Desde otro saber, sin poesía y sin magia, investigadores científicos precisan y cuantifican el derrumbe con gráficos que dibujan un pozo depresivo en la edad media de la vida, que poco tiene de jurásica, aunque muchos crean y sientan lo contrario.
Un estudio multicéntrico realizado por investigadores de las universidades de Columbia, Princeton y Stony Brook halló que un 35% de las 340.000 personas estudiadas reportó altos niveles de preocupación en su edad mediana, cuando también tuvieron picos altos el estrés, el enojo y la tristeza.

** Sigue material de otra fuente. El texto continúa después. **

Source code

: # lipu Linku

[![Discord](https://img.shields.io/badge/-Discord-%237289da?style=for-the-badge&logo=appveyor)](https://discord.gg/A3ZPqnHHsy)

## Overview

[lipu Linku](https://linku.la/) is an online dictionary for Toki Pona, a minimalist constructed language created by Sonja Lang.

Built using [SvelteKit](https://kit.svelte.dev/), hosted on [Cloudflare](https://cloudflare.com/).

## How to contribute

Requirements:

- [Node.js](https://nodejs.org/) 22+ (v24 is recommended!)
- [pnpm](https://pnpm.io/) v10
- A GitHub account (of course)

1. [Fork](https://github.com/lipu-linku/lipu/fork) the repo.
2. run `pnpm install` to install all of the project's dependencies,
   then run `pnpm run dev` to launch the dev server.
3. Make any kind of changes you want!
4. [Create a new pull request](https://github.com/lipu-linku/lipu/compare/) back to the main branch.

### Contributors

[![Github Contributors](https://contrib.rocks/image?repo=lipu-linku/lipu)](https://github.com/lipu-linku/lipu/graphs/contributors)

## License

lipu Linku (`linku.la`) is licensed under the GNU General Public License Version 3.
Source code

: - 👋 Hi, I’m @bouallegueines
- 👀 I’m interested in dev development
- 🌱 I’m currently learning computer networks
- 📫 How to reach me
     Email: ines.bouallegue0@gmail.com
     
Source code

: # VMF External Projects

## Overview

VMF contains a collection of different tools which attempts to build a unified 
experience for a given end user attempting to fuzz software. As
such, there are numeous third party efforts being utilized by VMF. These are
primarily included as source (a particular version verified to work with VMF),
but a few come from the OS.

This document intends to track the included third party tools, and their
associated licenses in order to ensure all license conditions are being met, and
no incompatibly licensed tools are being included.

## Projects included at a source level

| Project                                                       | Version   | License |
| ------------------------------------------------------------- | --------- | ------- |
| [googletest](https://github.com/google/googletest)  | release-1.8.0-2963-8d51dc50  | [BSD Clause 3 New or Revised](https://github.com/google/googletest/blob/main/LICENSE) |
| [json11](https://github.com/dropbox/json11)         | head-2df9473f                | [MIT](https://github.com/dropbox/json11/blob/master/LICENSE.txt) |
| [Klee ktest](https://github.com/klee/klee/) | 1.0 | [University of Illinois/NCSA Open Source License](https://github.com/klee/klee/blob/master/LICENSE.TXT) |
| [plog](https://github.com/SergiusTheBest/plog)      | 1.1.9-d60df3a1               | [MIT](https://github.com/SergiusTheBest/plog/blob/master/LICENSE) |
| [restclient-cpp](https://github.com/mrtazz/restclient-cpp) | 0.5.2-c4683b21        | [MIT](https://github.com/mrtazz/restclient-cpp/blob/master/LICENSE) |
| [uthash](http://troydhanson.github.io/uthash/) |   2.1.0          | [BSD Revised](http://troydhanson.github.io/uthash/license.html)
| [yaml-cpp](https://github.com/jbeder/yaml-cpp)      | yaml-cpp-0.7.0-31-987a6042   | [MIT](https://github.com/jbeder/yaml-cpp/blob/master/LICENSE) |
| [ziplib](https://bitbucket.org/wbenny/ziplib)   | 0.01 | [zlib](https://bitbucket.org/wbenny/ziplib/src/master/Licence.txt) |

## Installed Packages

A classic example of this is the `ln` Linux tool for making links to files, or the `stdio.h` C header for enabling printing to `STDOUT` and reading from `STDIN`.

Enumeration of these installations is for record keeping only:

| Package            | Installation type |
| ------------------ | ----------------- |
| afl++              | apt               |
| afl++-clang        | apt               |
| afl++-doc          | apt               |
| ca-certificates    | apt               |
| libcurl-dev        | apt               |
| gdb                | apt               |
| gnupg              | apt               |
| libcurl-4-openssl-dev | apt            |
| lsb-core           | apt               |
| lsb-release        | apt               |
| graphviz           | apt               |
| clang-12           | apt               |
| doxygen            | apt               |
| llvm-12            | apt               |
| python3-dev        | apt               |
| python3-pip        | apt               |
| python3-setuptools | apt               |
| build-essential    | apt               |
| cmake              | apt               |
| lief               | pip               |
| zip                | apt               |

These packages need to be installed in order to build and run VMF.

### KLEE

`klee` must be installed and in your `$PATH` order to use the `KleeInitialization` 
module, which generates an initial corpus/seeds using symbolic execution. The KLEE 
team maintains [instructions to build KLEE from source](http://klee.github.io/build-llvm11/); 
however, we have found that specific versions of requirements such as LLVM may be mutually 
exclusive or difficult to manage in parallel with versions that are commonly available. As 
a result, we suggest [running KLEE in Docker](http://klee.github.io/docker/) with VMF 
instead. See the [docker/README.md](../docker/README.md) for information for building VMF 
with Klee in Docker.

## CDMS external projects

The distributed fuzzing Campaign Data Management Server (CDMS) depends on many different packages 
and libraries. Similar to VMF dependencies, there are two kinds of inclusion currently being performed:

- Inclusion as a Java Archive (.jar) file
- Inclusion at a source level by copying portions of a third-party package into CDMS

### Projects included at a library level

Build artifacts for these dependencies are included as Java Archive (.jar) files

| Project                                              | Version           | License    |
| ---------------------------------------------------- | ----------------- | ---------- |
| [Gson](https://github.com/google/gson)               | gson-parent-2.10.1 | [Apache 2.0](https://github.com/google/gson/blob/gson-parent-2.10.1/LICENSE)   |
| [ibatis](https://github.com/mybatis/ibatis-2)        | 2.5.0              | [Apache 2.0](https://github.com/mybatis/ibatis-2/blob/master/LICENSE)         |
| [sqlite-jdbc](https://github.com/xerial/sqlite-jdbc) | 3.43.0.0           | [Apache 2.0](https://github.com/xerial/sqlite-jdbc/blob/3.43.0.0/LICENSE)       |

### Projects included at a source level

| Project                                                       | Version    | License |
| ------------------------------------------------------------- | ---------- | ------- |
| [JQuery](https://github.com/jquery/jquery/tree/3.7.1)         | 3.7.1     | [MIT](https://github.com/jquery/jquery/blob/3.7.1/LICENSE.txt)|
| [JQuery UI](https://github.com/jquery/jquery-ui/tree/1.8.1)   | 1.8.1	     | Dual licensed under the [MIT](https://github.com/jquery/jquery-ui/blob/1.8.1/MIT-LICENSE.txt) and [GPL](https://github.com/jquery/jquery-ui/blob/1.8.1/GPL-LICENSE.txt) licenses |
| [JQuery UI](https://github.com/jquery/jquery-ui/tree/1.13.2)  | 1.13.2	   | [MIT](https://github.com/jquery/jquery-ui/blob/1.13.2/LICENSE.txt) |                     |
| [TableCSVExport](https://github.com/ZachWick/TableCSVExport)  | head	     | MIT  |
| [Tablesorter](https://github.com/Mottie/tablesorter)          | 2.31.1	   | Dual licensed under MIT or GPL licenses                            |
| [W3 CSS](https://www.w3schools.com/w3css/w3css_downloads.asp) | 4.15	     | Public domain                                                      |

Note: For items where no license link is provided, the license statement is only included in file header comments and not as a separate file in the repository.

Su autor principal, el psicólogo Arthur Stone, con sinceridad confiesa a La Nacion no saber por qué los ánimos se deprimen en la década de los 40, pero arriesga una línea de análisis: las peores emociones se asocian con la vida laboral y en esos años el foco aún está centrado en los logros profesionales.

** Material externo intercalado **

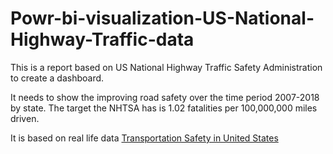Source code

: # Powr-bi-visualization-US-National-Highway-Traffic-data

This is a report based on US National Highway Traffic Safety Administration to create a dashboard.

It needs to show the improving road safety over the time period 2007-2018 by state. The target the NHTSA has is 1.02 fatalities per 100,000,000 miles driven.

It is based on real life data <a href="https://en.wikipedia.org/wiki/Transportation_safety_in_the_United_States">Transportation Safety in United States</a>

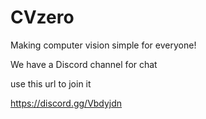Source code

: # CVzero
Making computer vision simple for everyone!


We have a Discord channel for chat

use this url to join it

https://discord.gg/Vbdyjdn


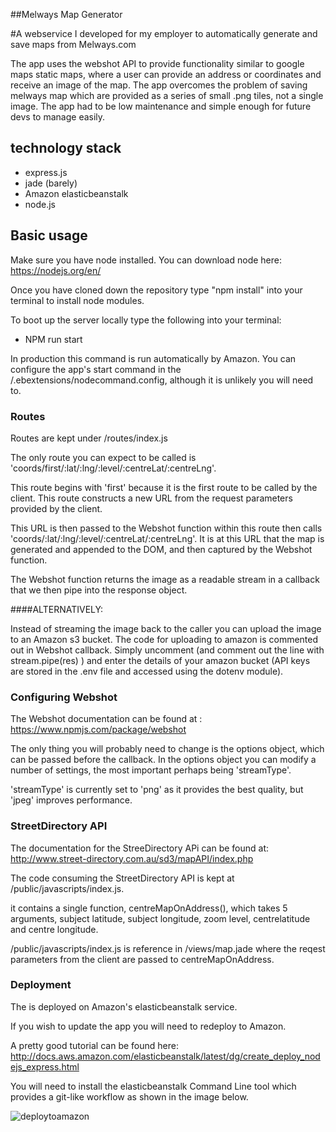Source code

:##Melways Map Generator

#A webservice I developed for my employer to automatically generate and save maps from Melways.com

The app uses the webshot API to provide functionality similar to google maps static maps, where a user can provide an address or coordinates and receive an image of the map. The app overcomes the problem of saving melways map which are provided as a series of small .png tiles, not a single image. The app had to be low maintenance and simple enough for future devs to manage easily.


## technology stack
- express.js
- jade (barely)
- Amazon elasticbeanstalk
- node.js


## Basic usage
Make sure you have node installed. You can download node here: https://nodejs.org/en/

Once you have cloned down the repository type "npm install" into your terminal to install node modules.

To boot up the server locally type the following into your terminal:
- NPM run start

In production this command is run automatically by Amazon. You can configure the app's start command in the /.ebextensions/nodecommand.config, although it is unlikely you will need to.

### Routes
Routes are kept under /routes/index.js

The only route you can expect to be called is 'coords/first/:lat/:lng/:level/:centreLat/:centreLng'.

This route begins with 'first' because it is the first route to be called by the client. This route constructs a new URL from the request parameters provided by the client.

This URL is then passed to the Webshot function within this route then calls 'coords/:lat/:lng/:level/:centreLat/:centreLng'. It is at this URL that the map is generated and appended to the DOM, and then captured by the Webshot function.

The Webshot function returns the image as a readable stream in a callback that we then pipe into the response object.

####ALTERNATIVELY:

Instead of streaming the image back to the caller you can upload the image to an Amazon s3 bucket. The code for uploading to amazon is commented out in Webshot callback. Simply uncomment (and comment out the line with stream.pipe(res) ) and enter the details of your amazon bucket (API keys are stored in the .env file and accessed using the dotenv module).

### Configuring Webshot

The Webshot documentation can be found at : https://www.npmjs.com/package/webshot

The only thing you will probably need to change is the options object, which can be passed before the callback. In the options object you can modify a number of settings, the most important perhaps being 'streamType'.

'streamType' is currently set to 'png' as it provides the best quality, but 'jpeg' improves performance.

### StreetDirectory API

The documentation for the StreeDirectory APi can be found at: http://www.street-directory.com.au/sd3/mapAPI/index.php

The code consuming the StreetDirectory API is kept at /public/javascripts/index.js.

it contains a single function, centreMapOnAddress(), which takes 5 arguments, subject latitude, subject longitude, zoom level, centrelatitude and centre longitude.

/public/javascripts/index.js is reference in /views/map.jade where the reqest parameters from the client are passed to centreMapOnAddress.

### Deployment

The is deployed on Amazon's elasticbeanstalk service.

If you wish to update the app you will need to redeploy to Amazon.

A pretty good tutorial can be found here: http://docs.aws.amazon.com/elasticbeanstalk/latest/dg/create_deploy_nodejs_express.html

You will need to install the elasticbeanstalk Command Line tool which provides a git-like workflow as shown in the image below.

![deploytoamazon](https://cloud.githubusercontent.com/assets/16638647/22193214/eab2f3f8-e18d-11e6-8958-e68c0227a1f4.png)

Claro que también está la casa desbordante y desbordada por los hijos adolescentes, la fase en que los propios padres también necesitan ayuda, y la experiencia laboral no siempre valorada por las nuevas generaciones tecnologizadas que empujan como un tsunami.

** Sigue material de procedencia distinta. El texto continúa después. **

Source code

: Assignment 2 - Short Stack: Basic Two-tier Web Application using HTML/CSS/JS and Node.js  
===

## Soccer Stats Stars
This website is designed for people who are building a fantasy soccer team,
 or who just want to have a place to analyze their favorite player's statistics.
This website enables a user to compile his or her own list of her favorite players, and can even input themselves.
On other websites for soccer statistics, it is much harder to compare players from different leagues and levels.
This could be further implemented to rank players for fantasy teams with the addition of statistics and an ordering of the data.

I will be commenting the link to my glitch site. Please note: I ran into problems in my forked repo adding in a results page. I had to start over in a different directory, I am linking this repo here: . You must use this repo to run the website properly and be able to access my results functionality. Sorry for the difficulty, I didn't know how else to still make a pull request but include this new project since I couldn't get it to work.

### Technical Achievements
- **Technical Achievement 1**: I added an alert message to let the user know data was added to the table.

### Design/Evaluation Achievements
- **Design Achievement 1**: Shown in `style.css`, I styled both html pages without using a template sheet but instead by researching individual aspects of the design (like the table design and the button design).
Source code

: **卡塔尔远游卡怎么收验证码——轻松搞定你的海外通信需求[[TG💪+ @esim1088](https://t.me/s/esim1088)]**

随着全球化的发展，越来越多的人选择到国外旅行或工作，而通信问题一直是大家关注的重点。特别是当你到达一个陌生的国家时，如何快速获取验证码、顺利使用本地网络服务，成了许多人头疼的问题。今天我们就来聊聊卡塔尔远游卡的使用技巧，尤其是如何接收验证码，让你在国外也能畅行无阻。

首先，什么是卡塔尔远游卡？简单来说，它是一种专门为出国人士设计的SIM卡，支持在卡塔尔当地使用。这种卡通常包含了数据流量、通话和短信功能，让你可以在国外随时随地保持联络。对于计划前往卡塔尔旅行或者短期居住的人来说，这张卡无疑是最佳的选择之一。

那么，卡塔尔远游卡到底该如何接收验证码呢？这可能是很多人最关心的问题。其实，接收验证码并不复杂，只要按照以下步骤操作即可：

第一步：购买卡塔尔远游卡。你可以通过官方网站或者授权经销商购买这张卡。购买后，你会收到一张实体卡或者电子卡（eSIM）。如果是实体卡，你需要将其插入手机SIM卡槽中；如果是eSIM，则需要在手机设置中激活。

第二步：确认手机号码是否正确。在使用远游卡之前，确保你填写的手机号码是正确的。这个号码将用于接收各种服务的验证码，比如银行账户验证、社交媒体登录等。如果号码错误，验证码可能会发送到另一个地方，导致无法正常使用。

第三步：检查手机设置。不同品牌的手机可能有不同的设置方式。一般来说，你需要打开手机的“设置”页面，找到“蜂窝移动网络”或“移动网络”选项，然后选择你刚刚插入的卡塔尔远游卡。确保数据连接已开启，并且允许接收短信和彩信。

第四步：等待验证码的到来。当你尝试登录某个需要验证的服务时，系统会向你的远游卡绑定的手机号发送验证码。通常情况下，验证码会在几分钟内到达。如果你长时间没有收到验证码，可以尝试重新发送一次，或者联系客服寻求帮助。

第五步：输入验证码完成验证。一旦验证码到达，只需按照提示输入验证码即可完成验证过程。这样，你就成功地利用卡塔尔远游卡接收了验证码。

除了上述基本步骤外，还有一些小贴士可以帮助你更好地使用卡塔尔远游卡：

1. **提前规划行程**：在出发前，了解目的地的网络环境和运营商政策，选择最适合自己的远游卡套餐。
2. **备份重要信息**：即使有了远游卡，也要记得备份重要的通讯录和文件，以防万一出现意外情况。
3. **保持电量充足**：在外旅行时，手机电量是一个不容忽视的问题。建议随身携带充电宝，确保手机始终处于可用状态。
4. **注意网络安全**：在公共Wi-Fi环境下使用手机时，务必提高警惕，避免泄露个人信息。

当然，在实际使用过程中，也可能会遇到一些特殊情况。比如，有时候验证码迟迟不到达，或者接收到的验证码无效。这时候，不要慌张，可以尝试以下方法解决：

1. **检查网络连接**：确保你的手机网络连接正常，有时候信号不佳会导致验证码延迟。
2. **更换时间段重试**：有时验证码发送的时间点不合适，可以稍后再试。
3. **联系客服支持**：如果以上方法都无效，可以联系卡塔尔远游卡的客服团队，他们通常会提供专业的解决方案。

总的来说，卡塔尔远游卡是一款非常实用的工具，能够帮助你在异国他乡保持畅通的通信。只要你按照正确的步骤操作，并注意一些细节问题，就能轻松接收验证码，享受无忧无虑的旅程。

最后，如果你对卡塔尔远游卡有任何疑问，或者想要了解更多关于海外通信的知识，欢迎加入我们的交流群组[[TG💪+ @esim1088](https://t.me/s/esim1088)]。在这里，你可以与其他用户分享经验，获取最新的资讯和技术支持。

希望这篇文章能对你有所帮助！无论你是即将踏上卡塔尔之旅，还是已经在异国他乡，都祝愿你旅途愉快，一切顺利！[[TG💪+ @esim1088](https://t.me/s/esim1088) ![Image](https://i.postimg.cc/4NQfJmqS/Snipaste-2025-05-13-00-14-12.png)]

Y está el chequeo anual que dispara un déficit nuevo por año. Y está el espejo.
"La edad media de la vida no es un tema cronológico sino una respuesta psíquica a la percepción del envejecimiento corporal, que cancela la fantasía de la eterna juventud", define el psicoanalista Guillermo Julio Montero, presidente de la Fundación Travesía para el estudio de la mediana edad.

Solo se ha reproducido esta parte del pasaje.